In our first case we used 150 head up position, glyceryl trinitrate (for venodilatation) and IV fluid restriction to lower down the CVP. In second case, in addition to above measures, we used IV mannitol bolus and IV furosemide (for volume contraction). Also in this case we used small doses of norepinephrine boluses to keep mean arterial pressure in the range of 55-60 mmHg. As low CVP associated with low mean arterial pressure i.e. can compromise perfusion and oxygenation of vital organs e.g. brain, heart and kidney etc.

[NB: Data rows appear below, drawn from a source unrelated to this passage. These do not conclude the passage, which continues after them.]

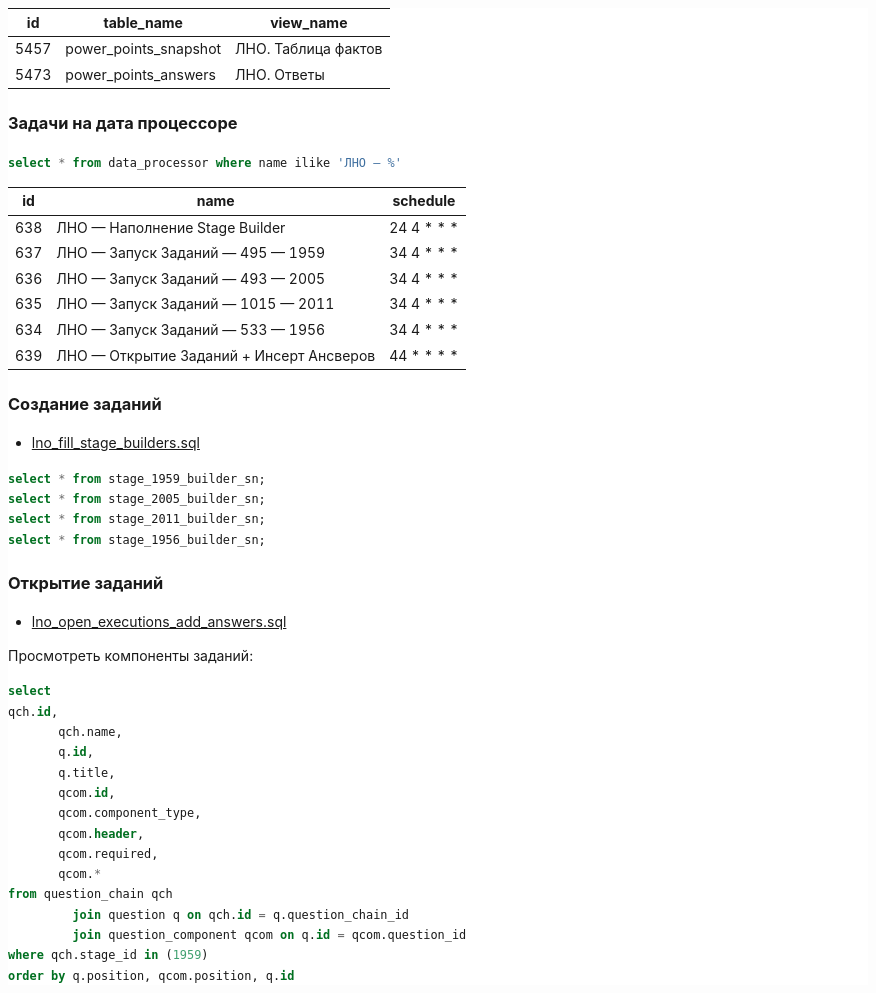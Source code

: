 | id   | table_name            | view_name           |
| ---- | --------------------- | ------------------- |
| 5457 | power_points_snapshot | ЛНО. Таблица фактов |
| 5473 | power_points_answers  | ЛНО. Ответы         |



### Задачи на дата процессоре

```sql
select * from data_processor where name ilike 'ЛНО — %'
```


| id | name | schedule|
| ---- | ---- | ---- |
| 638 | ЛНО — Наполнение Stage Builder | 24 4 * * * |
| 637 | ЛНО — Запуск Заданий — 495 — 1959 | 34 4 * * * |
| 636 | ЛНО — Запуск Заданий — 493 — 2005 | 34 4 * * * |
| 635 | ЛНО — Запуск Заданий — 1015 — 2011 | 34 4 * * * |
| 634 | ЛНО — Запуск Заданий — 533 — 1956 | 34 4 * * * |
| 639 | ЛНО — Открытие Заданий + Инсерт Ансверов | 44 * * * * |

### Создание заданий

* [lno_fill_stage_builders.sql](lno_fill_stage_builders.sql)


```sql
select * from stage_1959_builder_sn;
select * from stage_2005_builder_sn;
select * from stage_2011_builder_sn;
select * from stage_1956_builder_sn;
```



### Открытие заданий

* [lno_open_executions_add_answers.sql](lno_open_executions_add_answers.sql)

Просмотреть компоненты заданий:

```sql
select
qch.id,
       qch.name,
       q.id,
       q.title,
       qcom.id,
       qcom.component_type,
       qcom.header,
       qcom.required,
       qcom.*
from question_chain qch
         join question q on qch.id = q.question_chain_id
         join question_component qcom on q.id = qcom.question_id
where qch.stage_id in (1959)
order by q.position, qcom.position, q.id
```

Maintaining low CVP during hepatic resection decreases the distension of hepatic veins and thus markedly decreases bleeding.2 Low CVP has also been shown to reduce morbidity and reduction of hospital stay time.3,4 In our second case, maintaining the CVP up to 5 mmHg resulted in significant reduction in blood loss as compared to the first case in which CVP was up to 10 mmHg. In both cases maintenance fluids were restricted to 1 ml/kg/hour to stabilize systolic blood pressure up to 90 mmHg and ensure diuresis of at least 0.5 ml/kg/hour.5 Fluid restriction alone was insufficient to keep CVP at a desired level in both cases, so we used vasoactive agents as glyceryl trinitrate. It resulted in reduction of CVP up to 10 mmHg. During the resection phase, or when oozing observed from the resected surface, glyceryl trinitrate was helpful to some extent to maintain low CVP.6,7

The use of reduced doses of mannitol (an osmotic diuretic) along with furosemide (a loop diuretic) for volume contraction can be helpful in lowering CVP. As we used both agents in our second case along with other measures, it resulted in significant reduction of CVP and in blood loss as compared to measures used in our first case. The role of mannitol infusion and synergistic effect of furosemide has already been well documented, especially in lowering of intracranial pressure by reducing central venous pressure and subsequently cerebral blood volume.

CONCLUSION

A low central venous pressure equal to or less than 5 mmHg during hepatic resections is a useful means to decrease intraoperative bleeding, thus minimizing the need of blood transfusion and to reduce the surgical time.